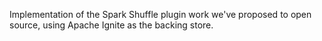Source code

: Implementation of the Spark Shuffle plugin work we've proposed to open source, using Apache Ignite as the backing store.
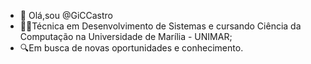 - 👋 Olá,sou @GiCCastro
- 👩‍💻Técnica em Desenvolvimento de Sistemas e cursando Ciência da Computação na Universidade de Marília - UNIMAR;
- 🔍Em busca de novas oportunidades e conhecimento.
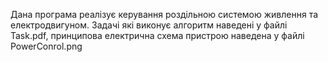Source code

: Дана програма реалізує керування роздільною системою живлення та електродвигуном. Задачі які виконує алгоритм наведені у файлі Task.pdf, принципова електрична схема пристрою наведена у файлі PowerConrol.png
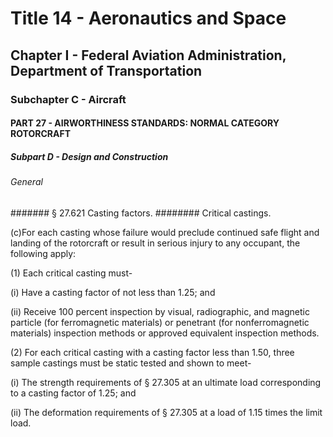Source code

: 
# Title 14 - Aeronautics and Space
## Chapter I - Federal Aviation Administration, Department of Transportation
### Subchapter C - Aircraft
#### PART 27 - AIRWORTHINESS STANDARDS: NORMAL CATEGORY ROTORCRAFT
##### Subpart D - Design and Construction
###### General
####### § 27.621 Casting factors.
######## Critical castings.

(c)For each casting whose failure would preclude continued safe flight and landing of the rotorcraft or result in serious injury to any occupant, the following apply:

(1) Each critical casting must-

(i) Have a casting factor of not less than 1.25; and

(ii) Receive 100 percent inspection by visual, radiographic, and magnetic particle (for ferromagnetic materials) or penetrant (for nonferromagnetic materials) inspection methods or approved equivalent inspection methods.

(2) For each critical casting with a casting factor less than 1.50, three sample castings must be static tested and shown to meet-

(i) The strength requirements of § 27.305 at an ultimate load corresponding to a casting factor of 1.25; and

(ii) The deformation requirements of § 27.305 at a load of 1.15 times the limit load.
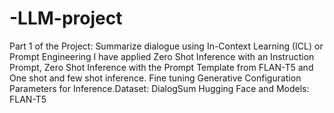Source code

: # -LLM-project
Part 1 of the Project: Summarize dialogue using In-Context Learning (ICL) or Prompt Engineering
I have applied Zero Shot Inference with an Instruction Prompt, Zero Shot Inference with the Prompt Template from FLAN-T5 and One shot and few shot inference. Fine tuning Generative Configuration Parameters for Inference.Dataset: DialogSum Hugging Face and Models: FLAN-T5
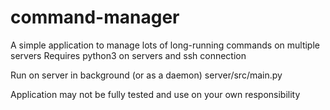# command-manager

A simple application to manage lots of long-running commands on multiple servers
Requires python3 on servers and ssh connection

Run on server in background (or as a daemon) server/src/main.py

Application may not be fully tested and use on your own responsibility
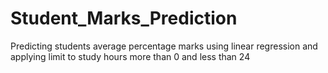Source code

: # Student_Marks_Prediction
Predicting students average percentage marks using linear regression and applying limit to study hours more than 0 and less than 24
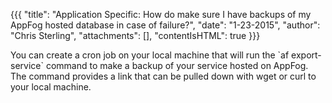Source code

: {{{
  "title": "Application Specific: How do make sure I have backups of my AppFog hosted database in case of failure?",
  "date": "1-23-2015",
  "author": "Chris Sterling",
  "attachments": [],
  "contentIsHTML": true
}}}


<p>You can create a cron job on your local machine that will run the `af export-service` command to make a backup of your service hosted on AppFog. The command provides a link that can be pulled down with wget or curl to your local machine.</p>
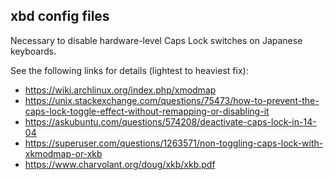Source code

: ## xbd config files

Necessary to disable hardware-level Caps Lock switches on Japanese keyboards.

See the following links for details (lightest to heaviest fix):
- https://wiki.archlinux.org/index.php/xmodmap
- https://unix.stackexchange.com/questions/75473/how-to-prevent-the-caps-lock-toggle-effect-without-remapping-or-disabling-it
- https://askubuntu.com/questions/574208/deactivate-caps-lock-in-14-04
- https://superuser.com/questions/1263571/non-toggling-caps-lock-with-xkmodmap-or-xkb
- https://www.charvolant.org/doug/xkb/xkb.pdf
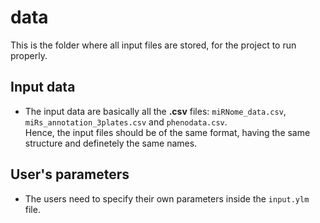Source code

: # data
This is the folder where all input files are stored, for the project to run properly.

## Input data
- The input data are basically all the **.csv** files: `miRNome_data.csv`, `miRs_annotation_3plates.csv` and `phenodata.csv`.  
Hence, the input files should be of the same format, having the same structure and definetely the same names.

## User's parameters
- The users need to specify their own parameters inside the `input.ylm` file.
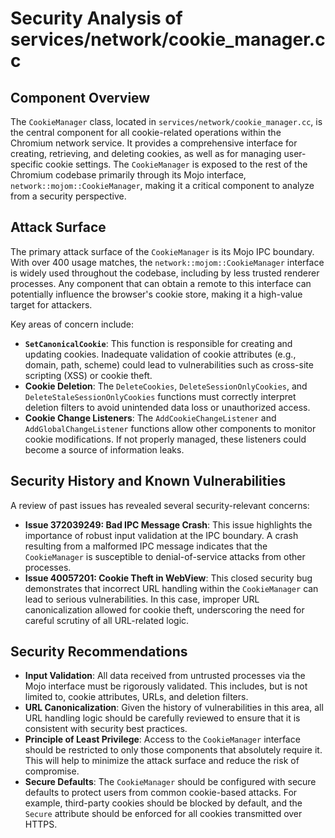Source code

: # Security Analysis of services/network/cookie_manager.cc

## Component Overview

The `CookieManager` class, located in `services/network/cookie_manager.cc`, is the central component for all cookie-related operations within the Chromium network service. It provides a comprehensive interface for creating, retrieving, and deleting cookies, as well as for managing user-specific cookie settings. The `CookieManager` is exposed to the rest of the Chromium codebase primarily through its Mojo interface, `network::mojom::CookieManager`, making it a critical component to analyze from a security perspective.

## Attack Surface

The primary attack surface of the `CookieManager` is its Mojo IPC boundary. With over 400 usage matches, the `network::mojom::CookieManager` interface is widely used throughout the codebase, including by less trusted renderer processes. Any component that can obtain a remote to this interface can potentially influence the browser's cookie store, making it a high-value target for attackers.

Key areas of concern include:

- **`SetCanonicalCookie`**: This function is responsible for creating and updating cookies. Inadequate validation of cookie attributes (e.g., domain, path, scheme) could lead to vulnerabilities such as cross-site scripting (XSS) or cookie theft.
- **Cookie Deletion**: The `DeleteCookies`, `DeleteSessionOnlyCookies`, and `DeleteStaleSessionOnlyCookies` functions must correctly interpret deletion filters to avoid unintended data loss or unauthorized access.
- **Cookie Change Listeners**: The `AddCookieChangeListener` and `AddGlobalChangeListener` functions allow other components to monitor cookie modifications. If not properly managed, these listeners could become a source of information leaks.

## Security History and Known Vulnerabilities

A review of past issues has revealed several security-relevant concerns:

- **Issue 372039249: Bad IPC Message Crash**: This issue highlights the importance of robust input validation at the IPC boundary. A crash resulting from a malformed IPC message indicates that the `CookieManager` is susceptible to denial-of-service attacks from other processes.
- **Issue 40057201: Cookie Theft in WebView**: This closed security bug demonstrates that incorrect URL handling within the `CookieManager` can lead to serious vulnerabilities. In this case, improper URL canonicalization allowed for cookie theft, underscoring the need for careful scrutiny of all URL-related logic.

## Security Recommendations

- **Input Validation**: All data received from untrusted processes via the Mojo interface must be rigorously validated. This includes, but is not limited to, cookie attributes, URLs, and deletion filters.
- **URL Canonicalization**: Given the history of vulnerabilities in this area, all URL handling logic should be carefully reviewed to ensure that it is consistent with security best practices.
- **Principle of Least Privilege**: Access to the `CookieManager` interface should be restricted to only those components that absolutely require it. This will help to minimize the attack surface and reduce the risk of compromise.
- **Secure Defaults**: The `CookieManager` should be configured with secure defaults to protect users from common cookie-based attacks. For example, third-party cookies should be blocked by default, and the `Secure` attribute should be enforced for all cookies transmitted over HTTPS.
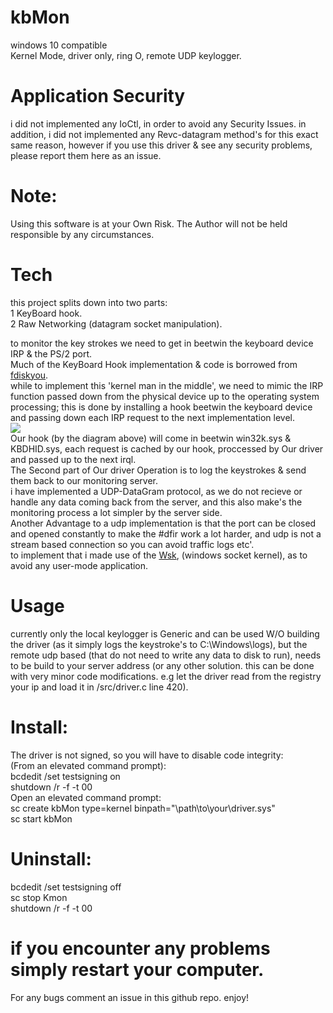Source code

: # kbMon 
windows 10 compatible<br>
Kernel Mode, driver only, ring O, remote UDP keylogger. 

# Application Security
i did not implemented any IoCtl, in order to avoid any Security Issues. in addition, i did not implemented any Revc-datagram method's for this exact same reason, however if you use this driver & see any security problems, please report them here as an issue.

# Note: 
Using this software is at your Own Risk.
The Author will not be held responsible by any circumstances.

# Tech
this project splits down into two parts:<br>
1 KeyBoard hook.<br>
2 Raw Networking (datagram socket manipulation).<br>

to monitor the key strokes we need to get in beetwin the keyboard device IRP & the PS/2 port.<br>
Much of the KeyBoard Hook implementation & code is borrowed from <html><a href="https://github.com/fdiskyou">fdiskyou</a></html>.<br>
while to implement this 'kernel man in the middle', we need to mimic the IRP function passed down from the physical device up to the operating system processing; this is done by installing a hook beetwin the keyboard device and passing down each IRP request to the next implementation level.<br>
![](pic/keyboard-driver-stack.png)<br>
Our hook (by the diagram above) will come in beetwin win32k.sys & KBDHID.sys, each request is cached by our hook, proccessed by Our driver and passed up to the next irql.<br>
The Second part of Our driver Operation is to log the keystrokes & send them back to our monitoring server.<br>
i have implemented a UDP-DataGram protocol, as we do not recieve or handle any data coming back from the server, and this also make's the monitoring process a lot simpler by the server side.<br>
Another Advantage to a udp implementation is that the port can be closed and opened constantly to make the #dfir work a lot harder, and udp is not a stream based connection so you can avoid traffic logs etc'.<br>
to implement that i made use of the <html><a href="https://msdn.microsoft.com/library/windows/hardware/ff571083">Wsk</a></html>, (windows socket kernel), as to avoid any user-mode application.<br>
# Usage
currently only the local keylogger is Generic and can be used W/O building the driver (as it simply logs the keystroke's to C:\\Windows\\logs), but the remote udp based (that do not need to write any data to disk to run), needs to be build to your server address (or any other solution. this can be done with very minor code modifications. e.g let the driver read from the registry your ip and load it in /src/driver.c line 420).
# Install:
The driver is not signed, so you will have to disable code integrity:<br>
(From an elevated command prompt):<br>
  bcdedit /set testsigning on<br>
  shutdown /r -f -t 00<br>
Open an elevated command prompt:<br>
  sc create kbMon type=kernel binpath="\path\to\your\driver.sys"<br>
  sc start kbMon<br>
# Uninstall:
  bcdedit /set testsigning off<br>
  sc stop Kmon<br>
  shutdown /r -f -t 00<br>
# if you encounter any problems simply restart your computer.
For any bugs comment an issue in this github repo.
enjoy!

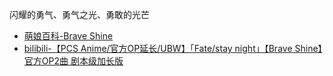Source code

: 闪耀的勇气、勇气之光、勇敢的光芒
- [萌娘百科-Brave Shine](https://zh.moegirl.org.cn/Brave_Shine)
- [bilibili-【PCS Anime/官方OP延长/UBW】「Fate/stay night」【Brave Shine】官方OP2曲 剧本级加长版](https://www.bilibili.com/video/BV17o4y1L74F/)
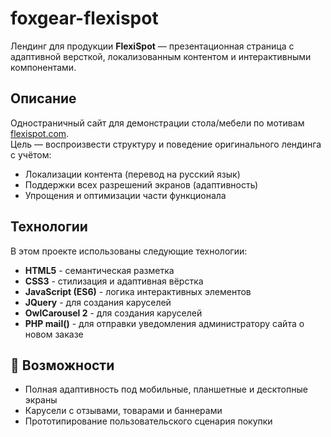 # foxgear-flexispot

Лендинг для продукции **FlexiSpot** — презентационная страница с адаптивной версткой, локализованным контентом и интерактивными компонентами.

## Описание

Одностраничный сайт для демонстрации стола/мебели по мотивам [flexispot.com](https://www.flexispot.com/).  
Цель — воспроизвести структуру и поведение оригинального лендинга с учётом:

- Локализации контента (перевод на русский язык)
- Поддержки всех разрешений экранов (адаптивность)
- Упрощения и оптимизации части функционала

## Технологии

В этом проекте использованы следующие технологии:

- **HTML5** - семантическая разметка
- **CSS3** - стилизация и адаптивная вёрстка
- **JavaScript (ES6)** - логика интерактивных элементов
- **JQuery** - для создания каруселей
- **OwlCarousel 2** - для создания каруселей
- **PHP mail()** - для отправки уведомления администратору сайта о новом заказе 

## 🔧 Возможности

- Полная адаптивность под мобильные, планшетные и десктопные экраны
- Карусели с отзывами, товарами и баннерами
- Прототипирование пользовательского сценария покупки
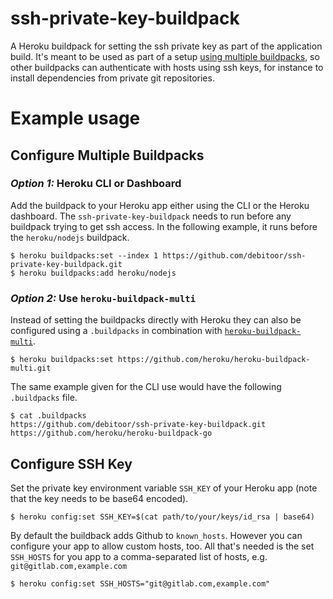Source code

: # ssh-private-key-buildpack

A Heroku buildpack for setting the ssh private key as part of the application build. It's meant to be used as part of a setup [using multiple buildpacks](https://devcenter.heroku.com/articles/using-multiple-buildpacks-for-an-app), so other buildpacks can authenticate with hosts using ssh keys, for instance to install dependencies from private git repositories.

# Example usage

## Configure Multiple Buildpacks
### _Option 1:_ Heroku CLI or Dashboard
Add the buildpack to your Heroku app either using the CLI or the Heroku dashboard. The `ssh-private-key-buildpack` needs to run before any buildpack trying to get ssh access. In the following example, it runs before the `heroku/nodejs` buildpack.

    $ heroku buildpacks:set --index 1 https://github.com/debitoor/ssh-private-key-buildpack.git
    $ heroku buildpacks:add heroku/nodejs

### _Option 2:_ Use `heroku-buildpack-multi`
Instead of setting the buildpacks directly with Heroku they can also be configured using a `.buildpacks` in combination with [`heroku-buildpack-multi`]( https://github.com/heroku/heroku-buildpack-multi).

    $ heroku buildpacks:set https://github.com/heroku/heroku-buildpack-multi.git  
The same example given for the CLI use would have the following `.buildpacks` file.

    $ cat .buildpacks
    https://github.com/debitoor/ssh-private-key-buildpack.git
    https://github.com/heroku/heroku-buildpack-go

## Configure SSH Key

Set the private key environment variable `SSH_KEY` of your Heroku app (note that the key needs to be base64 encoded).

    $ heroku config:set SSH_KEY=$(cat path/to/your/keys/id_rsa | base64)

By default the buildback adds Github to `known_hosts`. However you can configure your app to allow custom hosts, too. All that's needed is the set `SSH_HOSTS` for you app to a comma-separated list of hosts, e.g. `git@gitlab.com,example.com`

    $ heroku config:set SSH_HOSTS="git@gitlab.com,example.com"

▶ Your instructions: Give the lines again word for word, from the start of the records to the line holding "Part 1 of the", both included, and leave out any picture.

▶ Result for this exercise:
Source code

: Implementation of the Spark Shuffle plugin work we've proposed to open source, using Apache Ignite as the backing store.
 - 👋 Olá,sou @GiCCastro
- 👩‍💻Técnica em Desenvolvimento de Sistemas e cursando Ciência da Computação na Universidade de Marília - UNIMAR;
- 🔍Em busca de novas oportunidades e conhecimento.
Source code

: Дана програма реалізує керування роздільною системою живлення та електродвигуном. Задачі які виконує алгоритм наведені у файлі Task.pdf, принципова електрична схема пристрою наведена у файлі PowerConrol.png
Source code

: 
# Title 14 - Aeronautics and Space
## Chapter I - Federal Aviation Administration, Department of Transportation
### Subchapter C - Aircraft
#### PART 27 - AIRWORTHINESS STANDARDS: NORMAL CATEGORY ROTORCRAFT
##### Subpart D - Design and Construction
###### General
####### § 27.621 Casting factors.
######## Critical castings.

(c)For each casting whose failure would preclude continued safe flight and landing of the rotorcraft or result in serious injury to any occupant, the following apply:

(1) Each critical casting must-

(i) Have a casting factor of not less than 1.25; and

(ii) Receive 100 percent inspection by visual, radiographic, and magnetic particle (for ferromagnetic materials) or penetrant (for nonferromagnetic materials) inspection methods or approved equivalent inspection methods.

(2) For each critical casting with a casting factor less than 1.50, three sample castings must be static tested and shown to meet-

(i) The strength requirements of § 27.305 at an ultimate load corresponding to a casting factor of 1.25; and

(ii) The deformation requirements of § 27.305 at a load of 1.15 times the limit load.
Source code

: # -LLM-project
Part 1 of the Project: Summarize dialogue using In-Context Learning (ICL) or Prompt Engineering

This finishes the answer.